DEV Community

Cover image for The Lazy Engineer’s Guide to Automating Timesheets: Part 1
Ernesto Herrera Salinas
Ernesto Herrera Salinas

Posted on • Edited on

The Lazy Engineer’s Guide to Automating Timesheets: Part 1

Ah, timesheets. The Lex Luthor of every software engineer’s existence. If you’re like me, you’d rather debug a race condition at 3 a.m. than spend even five minutes documenting what you did all day. But alas, as freelancers or full-time employees, we’re often stuck with this tedious chore.

This year, I hit my breaking point. After a whirlwind of projects—some canceled, some pivoted, and others shelved indefinitely—I found myself staring down the barrel of a year-end timesheet deadline. The thought of manually reconstructing my entire year’s work made me want to scream. So, I did what any self-respecting engineer would do: I decided to automate the problem away.

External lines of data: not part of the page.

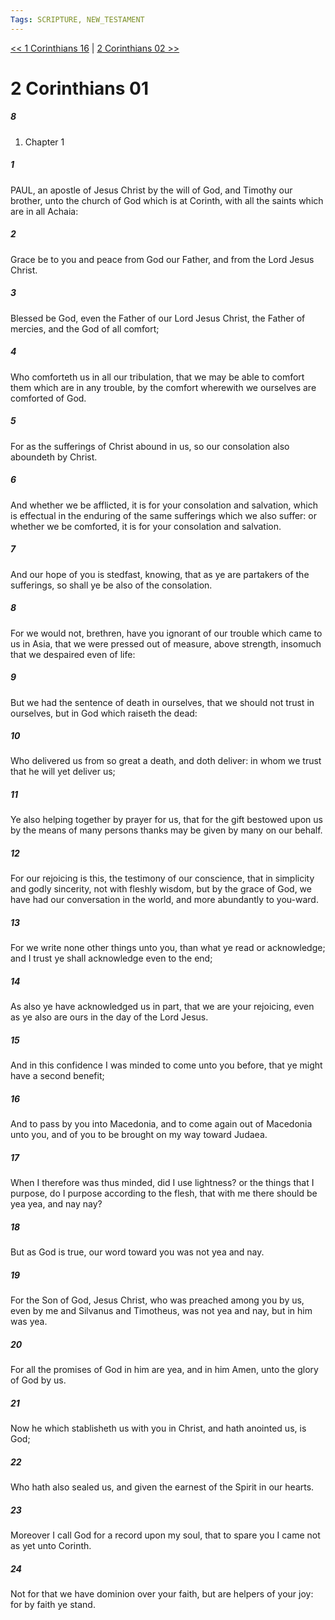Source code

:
 ```yaml
---
Tags: SCRIPTURE, NEW_TESTAMENT
---
```


[<< 1 Corinthians 16](NEW_TESTAMENT/07_1_Corinthians/1_Corinthians_16.md) | [2 Corinthians 02 >>](NEW_TESTAMENT/08_2_Corinthians/2_Corinthians_02.md)

# 2 Corinthians 01

##### 8
1. Chapter 1
##### 1
 PAUL, an apostle of Jesus Christ by the will of God, and Timothy our brother, unto the church of God which is at Corinth, with all the saints which are in all Achaia:
##### 2
 Grace be to you and peace from God our Father, and from the Lord Jesus Christ.
##### 3
 Blessed be God, even the Father of our Lord Jesus Christ, the Father of mercies, and the God of all comfort;
##### 4
 Who comforteth us in all our tribulation, that we may be able to comfort them which are in any trouble, by the comfort wherewith we ourselves are comforted of God.
##### 5
 For as the sufferings of Christ abound in us, so our consolation also aboundeth by Christ.
##### 6
 And whether we be afflicted, it is for your consolation and salvation, which is effectual in the enduring of the same sufferings which we also suffer: or whether we be comforted, it is for your consolation and salvation.
##### 7
 And our hope of you is stedfast, knowing, that as ye are partakers of the sufferings, so shall ye be also of the consolation.
##### 8
 For we would not, brethren, have you ignorant of our trouble which came to us in Asia, that we were pressed out of measure, above strength, insomuch that we despaired even of life:
##### 9
 But we had the sentence of death in ourselves, that we should not trust in ourselves, but in God which raiseth the dead:
##### 10
 Who delivered us from so great a death, and doth deliver: in whom we trust that he will yet deliver us;
##### 11
 Ye also helping together by prayer for us, that for the gift bestowed upon us by the means of many persons thanks may be given by many on our behalf.
##### 12
 For our rejoicing is this, the testimony of our conscience, that in simplicity and godly sincerity, not with fleshly wisdom, but by the grace of God, we have had our conversation in the world, and more abundantly to you-ward.
##### 13
 For we write none other things unto you, than what ye read or acknowledge; and I trust ye shall acknowledge even to the end;
##### 14
 As also ye have acknowledged us in part, that we are your rejoicing, even as ye also are ours in the day of the Lord Jesus.
##### 15
 And in this confidence I was minded to come unto you before, that ye might have a second benefit;
##### 16
 And to pass by you into Macedonia, and to come again out of Macedonia unto you, and of you to be brought on my way toward Judaea.
##### 17
 When I therefore was thus minded, did I use lightness? or the things that I purpose, do I purpose according to the flesh, that with me there should be yea yea, and nay nay?
##### 18
 But as God is true, our word toward you was not yea and nay.
##### 19
 For the Son of God, Jesus Christ, who was preached among you by us, even by me and Silvanus and Timotheus, was not yea and nay, but in him was yea.
##### 20
 For all the promises of God in him are yea, and in him Amen, unto the glory of God by us.
##### 21
 Now he which stablisheth us with you in Christ, and hath anointed us, is God;
##### 22
 Who hath also sealed us, and given the earnest of the Spirit in our hearts.
##### 23
 Moreover I call God for a record upon my soul, that to spare you I came not as yet unto Corinth.
##### 24
 Not for that we have dominion over your faith, but are helpers of your joy: for by faith ye stand.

This is the story of how I turned a day of dread into a coding adventure. Buckle up—it’s going to be a lazy, efficient ride.


The Problem: Timesheets Are the Worst

Let’s set the scene:

  • The Task: Document every hour spent on every task for the entire year.

  • The Obstacle: My memory is about as reliable as a flaky integration test.

  • The Deadline: One day. Yes, one day.

I knew I couldn’t do this manually. So, I hatched a plan to pull data from all the tools I use daily—JIRA, Git, Slack, and Outlook—and stitch it together into a coherent timesheet.


The Tools of the Trade

Here’s what I used:

  1. JIRA: For tracking tasks and tickets.

  2. Git: For commit history (because every good engineer ties commits to tickets, right?).

  3. Slack: For team communication (because meetings and messages count too).

  4. Outlook: For calendar events (because apparently, meetings are work too).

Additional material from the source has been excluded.